### ACTION ITEM
The line that contains "4. Откроется терминал, в" marks the end: retype the data below exactly from its first line through that line.

::: DATA PROVIDED :::

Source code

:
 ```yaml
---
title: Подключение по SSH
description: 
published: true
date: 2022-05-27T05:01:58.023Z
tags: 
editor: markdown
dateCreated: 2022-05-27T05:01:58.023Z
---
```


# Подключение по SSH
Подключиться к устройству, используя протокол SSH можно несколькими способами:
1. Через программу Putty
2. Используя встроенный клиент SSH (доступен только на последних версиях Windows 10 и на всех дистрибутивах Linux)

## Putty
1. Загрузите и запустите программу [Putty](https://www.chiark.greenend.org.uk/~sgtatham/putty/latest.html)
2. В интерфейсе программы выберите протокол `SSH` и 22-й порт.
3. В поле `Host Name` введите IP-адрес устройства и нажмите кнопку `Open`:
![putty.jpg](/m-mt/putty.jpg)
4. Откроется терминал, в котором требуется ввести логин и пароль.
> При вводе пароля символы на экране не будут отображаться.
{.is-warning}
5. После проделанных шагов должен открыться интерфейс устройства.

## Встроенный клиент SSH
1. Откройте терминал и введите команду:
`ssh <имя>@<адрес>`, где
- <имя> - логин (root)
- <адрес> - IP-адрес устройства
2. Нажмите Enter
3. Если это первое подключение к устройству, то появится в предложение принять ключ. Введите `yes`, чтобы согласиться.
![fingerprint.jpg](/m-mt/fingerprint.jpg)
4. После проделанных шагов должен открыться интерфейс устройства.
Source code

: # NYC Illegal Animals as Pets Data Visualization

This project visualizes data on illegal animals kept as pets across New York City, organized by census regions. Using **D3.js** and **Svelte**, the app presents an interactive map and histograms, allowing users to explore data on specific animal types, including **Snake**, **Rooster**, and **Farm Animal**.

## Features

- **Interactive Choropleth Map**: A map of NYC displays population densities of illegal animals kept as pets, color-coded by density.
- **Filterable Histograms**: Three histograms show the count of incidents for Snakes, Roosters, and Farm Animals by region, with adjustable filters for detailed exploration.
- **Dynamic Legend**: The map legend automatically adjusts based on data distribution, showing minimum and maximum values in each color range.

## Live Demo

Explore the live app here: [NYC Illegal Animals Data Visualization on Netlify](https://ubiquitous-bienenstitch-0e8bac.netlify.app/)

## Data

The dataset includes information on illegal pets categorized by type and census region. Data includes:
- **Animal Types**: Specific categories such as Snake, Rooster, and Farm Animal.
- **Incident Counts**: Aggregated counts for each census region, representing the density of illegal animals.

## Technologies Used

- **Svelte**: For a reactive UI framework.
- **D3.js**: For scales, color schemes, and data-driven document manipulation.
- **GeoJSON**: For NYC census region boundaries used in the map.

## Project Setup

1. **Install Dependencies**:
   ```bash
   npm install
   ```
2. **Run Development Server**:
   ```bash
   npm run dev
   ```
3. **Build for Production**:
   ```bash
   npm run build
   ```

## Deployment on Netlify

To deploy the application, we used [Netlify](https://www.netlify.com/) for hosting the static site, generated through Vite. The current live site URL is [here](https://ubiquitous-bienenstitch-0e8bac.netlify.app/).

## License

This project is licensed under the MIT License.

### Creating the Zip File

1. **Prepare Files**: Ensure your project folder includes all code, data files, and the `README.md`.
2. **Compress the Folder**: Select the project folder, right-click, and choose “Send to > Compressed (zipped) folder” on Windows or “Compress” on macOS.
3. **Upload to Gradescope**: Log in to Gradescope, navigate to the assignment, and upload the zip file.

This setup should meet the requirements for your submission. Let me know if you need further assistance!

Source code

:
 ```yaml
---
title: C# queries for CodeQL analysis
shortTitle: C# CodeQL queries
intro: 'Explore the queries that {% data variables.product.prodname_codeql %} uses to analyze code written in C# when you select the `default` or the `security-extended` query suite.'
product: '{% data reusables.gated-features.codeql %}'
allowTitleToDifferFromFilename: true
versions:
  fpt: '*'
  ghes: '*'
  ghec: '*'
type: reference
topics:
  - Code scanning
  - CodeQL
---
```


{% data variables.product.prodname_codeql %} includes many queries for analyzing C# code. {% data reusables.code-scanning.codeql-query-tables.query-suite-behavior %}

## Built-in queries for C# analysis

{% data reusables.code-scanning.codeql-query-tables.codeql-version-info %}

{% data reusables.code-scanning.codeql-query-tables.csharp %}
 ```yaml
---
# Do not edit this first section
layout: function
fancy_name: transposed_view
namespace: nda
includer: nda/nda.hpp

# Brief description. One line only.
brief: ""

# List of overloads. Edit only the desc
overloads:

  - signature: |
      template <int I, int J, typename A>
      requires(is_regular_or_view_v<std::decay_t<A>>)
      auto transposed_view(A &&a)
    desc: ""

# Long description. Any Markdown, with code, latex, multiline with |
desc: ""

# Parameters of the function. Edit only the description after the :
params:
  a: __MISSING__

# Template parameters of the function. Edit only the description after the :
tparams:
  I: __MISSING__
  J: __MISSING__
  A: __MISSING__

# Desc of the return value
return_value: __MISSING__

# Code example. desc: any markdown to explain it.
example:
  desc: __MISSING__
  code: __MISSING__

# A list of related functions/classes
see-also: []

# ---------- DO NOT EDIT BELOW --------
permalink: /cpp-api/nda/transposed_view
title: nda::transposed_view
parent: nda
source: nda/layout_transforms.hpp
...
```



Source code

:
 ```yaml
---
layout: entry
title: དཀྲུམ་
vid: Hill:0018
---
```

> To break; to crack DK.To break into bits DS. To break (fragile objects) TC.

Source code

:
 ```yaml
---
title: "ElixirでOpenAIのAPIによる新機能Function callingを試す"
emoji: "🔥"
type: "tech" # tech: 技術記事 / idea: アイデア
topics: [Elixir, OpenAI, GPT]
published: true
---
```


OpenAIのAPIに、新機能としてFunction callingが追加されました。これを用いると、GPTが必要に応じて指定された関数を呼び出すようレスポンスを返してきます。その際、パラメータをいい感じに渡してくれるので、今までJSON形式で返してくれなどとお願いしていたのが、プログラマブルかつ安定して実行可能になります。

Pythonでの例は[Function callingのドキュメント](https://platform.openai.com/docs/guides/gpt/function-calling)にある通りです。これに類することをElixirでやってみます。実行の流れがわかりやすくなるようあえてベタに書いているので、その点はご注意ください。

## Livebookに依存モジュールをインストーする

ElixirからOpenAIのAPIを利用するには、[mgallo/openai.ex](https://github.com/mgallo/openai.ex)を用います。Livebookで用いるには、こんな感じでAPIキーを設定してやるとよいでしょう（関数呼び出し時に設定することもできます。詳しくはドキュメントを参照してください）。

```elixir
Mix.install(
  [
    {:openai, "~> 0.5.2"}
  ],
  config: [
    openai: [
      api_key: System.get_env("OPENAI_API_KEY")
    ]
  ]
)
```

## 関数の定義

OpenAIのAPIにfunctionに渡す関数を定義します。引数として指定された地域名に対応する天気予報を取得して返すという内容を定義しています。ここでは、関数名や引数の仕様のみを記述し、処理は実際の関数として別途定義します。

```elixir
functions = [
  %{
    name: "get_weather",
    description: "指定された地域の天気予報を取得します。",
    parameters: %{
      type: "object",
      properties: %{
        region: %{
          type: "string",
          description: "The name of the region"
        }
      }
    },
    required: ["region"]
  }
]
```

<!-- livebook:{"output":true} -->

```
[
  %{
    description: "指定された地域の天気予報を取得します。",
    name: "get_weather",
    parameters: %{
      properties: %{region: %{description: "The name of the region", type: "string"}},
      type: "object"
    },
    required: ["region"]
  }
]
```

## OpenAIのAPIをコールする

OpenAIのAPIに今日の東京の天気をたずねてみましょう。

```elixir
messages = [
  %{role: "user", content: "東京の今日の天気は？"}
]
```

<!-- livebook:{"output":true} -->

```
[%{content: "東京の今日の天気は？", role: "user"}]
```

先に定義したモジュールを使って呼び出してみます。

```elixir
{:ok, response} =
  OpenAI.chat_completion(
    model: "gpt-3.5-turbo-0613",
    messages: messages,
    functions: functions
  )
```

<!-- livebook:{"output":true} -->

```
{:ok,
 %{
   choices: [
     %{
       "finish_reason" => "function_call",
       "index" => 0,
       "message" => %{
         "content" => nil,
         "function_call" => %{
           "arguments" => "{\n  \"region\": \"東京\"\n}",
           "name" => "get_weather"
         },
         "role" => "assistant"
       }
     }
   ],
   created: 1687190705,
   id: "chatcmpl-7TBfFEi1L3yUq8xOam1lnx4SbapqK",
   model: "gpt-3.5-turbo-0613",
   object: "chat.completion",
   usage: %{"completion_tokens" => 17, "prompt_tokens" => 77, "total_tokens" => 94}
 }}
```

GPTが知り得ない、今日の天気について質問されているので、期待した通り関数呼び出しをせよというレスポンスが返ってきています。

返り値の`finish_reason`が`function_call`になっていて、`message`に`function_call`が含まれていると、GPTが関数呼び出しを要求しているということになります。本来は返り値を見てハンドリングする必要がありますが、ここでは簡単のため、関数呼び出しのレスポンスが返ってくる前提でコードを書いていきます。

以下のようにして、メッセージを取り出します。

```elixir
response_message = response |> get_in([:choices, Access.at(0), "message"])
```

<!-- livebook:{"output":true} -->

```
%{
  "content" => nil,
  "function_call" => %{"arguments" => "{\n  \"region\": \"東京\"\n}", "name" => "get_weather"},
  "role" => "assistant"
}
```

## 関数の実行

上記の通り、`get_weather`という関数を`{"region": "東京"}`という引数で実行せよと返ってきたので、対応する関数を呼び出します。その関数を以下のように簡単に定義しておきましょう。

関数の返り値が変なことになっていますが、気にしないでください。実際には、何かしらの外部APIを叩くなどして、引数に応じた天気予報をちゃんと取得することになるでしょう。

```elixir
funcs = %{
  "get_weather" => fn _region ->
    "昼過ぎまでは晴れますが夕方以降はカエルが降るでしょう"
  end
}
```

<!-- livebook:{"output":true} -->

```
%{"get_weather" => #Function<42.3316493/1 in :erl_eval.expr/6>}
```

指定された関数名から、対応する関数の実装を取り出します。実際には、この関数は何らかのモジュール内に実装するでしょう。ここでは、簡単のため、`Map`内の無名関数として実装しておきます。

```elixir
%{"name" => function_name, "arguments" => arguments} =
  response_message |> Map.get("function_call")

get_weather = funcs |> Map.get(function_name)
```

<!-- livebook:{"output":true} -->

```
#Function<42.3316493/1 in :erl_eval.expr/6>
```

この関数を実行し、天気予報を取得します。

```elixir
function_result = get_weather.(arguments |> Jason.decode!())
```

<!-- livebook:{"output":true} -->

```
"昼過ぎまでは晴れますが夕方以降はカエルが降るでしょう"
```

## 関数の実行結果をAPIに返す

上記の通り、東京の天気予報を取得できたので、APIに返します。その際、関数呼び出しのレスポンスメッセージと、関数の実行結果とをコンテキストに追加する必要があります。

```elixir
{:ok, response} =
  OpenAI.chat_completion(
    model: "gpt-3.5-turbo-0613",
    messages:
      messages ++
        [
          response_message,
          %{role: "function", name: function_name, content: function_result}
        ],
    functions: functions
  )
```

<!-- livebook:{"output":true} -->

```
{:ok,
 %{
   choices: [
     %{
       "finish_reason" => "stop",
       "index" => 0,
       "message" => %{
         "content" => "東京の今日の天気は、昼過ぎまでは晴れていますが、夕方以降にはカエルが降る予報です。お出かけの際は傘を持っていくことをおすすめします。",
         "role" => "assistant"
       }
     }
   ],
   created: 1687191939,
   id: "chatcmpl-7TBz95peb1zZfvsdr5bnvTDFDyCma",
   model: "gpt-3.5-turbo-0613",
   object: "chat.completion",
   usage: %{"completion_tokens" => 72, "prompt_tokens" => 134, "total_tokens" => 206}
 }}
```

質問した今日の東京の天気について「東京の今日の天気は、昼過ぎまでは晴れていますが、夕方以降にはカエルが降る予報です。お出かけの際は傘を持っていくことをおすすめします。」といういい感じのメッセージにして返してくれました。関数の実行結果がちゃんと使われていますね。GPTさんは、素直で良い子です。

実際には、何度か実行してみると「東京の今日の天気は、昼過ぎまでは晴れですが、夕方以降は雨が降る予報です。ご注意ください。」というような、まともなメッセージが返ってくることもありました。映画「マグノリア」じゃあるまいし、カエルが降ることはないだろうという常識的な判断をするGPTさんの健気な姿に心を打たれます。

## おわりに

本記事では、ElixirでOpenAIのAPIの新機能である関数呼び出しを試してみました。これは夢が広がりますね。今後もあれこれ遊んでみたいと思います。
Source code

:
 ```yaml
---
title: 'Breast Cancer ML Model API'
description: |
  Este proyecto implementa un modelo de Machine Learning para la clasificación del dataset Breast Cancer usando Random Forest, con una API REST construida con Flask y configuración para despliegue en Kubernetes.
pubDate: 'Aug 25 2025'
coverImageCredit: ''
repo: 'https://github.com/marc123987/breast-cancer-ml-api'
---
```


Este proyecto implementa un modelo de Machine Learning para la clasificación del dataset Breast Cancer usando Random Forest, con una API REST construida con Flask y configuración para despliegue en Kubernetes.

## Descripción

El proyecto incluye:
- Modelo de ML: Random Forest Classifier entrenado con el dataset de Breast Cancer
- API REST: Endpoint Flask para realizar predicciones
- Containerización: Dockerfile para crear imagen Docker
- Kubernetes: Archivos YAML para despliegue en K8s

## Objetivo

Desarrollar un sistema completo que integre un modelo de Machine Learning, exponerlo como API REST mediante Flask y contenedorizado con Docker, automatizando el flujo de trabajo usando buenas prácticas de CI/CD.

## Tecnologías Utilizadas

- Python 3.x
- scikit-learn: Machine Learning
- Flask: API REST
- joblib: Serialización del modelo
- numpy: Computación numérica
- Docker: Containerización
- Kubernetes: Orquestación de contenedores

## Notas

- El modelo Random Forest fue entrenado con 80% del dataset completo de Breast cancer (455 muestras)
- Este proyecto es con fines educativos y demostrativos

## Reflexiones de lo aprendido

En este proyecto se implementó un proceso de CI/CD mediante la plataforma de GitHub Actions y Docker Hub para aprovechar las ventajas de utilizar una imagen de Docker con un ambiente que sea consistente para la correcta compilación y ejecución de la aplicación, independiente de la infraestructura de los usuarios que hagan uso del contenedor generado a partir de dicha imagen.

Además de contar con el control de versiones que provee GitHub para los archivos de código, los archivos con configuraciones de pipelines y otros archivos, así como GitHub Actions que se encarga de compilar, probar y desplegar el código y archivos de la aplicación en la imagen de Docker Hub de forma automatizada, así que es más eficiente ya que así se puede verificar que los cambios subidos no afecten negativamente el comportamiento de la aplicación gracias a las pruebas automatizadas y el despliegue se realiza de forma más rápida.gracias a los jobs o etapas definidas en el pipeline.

:::

### TASK SOLUTION
Source code

:
 ```yaml
---
title: Подключение по SSH
description: 
published: true
date: 2022-05-27T05:01:58.023Z
tags: 
editor: markdown
dateCreated: 2022-05-27T05:01:58.023Z
---
```


# Подключение по SSH
Подключиться к устройству, используя протокол SSH можно несколькими способами:
1. Через программу Putty
2. Используя встроенный клиент SSH (доступен только на последних версиях Windows 10 и на всех дистрибутивах Linux)

## Putty
1. Загрузите и запустите программу [Putty](https://www.chiark.greenend.org.uk/~sgtatham/putty/latest.html)
2. В интерфейсе программы выберите протокол `SSH` и 22-й порт.
3. В поле `Host Name` введите IP-адрес устройства и нажмите кнопку `Open`:
![putty.jpg](/m-mt/putty.jpg)
4. Откроется терминал, в котором требуется ввести логин и пароль.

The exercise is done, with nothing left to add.